• SOURCE MATERIAL:
•••
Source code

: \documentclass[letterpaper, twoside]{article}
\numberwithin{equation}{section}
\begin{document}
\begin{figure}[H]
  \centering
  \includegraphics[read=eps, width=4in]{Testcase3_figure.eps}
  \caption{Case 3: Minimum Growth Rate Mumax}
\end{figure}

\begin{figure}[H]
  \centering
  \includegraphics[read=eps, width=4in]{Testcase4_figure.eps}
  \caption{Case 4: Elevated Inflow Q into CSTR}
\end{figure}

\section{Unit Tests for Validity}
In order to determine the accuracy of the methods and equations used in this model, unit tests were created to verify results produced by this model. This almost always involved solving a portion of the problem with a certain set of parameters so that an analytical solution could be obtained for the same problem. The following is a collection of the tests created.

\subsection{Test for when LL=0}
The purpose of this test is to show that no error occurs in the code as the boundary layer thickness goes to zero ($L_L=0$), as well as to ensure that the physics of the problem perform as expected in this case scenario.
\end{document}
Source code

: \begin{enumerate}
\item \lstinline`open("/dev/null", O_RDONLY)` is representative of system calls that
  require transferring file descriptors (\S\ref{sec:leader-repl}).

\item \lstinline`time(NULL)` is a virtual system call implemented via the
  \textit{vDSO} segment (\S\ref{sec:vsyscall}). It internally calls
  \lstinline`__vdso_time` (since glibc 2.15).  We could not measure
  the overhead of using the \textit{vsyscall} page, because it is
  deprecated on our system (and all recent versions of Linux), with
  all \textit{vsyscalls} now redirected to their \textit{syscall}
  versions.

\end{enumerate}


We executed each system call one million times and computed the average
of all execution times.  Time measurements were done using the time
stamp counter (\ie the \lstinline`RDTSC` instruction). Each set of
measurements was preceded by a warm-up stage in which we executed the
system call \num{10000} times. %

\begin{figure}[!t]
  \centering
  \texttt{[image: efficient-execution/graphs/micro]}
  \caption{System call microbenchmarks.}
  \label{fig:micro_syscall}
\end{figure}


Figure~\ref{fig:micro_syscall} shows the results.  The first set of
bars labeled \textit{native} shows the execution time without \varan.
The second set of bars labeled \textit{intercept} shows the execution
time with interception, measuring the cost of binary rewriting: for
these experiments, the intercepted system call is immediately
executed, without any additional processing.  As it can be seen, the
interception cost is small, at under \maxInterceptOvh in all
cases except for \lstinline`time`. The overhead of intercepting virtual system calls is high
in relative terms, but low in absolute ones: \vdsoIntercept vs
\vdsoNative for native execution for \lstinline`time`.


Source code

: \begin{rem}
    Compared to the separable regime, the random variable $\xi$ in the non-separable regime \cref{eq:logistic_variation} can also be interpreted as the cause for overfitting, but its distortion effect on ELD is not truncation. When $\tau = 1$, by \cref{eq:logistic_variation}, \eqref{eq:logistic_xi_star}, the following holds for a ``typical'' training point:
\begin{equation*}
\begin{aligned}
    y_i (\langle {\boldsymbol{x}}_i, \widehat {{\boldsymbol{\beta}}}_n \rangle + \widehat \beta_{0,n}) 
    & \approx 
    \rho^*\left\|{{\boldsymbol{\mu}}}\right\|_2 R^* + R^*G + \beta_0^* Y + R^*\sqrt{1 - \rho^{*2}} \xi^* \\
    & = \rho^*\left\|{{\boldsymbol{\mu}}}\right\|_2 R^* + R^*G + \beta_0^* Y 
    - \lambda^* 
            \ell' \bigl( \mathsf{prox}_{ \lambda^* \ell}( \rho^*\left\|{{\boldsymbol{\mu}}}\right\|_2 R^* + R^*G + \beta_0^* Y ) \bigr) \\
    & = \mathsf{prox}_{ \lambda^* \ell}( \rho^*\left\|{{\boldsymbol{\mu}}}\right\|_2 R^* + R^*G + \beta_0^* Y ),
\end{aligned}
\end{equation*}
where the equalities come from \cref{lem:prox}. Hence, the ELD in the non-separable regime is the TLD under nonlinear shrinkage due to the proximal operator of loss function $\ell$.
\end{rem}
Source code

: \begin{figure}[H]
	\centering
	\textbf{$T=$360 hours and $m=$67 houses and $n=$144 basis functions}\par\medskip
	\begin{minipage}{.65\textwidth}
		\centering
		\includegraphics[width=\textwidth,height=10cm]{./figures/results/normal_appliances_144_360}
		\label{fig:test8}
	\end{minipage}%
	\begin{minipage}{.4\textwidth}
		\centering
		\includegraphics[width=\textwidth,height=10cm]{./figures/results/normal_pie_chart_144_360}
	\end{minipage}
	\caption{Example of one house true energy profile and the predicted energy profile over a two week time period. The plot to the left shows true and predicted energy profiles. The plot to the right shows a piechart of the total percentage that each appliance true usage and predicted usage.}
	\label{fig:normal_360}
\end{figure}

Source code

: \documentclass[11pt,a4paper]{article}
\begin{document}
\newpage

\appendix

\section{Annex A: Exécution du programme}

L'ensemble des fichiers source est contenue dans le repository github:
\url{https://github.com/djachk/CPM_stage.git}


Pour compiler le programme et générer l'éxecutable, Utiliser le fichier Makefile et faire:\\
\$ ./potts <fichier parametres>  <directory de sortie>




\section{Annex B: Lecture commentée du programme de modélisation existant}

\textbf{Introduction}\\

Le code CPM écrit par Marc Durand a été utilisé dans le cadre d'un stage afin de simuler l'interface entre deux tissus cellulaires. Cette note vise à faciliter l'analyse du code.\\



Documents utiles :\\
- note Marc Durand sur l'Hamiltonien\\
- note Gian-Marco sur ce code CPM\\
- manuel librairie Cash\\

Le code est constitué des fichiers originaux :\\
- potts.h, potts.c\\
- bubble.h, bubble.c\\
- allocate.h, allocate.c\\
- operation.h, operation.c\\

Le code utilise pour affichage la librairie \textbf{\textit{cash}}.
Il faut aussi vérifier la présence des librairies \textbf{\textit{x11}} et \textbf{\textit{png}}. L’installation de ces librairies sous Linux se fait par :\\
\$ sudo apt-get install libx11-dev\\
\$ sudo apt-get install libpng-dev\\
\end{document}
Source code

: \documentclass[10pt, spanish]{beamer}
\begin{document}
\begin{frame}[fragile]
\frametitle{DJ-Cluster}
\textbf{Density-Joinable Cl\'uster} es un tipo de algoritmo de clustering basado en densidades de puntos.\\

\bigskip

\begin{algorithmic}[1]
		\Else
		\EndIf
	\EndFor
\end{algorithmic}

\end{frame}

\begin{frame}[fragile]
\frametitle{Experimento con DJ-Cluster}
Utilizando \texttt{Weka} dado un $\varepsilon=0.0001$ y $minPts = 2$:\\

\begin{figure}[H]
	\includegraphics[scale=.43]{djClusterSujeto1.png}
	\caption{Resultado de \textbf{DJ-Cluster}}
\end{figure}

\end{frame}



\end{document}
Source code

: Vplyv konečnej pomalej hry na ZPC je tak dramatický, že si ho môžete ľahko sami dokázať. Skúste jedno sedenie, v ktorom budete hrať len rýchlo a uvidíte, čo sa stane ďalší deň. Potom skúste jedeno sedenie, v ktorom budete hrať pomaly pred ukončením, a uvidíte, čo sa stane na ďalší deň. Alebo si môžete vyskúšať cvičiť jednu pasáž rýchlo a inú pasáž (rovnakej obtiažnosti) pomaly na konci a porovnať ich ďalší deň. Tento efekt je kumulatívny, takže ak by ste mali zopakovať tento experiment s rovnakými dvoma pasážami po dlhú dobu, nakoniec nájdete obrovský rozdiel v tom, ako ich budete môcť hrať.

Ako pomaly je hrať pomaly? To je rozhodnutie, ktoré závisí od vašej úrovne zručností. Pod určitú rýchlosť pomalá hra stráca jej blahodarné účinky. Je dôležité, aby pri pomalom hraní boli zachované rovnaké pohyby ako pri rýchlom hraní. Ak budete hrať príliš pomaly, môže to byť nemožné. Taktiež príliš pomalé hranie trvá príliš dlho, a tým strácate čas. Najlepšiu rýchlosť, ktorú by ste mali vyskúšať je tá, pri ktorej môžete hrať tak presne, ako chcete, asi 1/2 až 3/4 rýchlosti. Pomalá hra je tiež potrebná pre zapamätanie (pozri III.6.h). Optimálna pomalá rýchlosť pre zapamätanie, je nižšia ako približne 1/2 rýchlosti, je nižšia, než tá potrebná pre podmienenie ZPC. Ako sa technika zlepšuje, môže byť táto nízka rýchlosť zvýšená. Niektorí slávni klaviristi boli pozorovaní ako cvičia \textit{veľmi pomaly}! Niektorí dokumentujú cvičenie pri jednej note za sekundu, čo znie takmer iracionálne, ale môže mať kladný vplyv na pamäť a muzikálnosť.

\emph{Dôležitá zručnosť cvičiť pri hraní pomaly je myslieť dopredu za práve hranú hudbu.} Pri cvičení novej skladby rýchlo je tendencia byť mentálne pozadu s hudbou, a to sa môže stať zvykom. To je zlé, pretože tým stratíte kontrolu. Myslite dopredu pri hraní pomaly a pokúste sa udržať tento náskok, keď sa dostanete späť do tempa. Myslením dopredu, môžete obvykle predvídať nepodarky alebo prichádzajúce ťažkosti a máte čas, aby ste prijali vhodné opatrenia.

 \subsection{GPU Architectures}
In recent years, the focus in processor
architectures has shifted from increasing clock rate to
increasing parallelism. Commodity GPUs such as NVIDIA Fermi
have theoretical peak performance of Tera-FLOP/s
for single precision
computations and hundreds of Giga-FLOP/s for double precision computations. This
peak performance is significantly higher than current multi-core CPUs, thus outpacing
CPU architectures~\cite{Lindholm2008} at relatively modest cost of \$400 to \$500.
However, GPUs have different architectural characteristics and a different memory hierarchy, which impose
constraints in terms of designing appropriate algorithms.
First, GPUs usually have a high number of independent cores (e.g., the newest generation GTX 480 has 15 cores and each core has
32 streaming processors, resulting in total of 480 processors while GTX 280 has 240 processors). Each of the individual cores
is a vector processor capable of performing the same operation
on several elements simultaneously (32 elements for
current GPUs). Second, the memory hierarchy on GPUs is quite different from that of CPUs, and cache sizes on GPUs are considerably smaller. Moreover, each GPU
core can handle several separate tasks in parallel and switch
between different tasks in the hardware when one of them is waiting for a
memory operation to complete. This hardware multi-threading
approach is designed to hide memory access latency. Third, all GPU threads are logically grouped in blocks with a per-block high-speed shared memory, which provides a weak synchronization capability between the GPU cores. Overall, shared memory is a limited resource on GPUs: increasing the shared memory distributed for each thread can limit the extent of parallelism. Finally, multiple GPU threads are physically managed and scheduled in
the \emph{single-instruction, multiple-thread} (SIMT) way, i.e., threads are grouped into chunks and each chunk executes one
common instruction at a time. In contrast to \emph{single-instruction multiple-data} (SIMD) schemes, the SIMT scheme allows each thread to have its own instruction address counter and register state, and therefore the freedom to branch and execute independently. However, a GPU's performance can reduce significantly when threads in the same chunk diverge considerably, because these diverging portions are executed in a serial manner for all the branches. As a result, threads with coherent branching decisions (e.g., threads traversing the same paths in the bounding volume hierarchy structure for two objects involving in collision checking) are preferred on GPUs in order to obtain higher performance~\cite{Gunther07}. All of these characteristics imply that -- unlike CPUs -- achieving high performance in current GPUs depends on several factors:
•••
State how many lines in the listing contain the word "overhead", and write nothing besides that number.

• OUTPUT: 2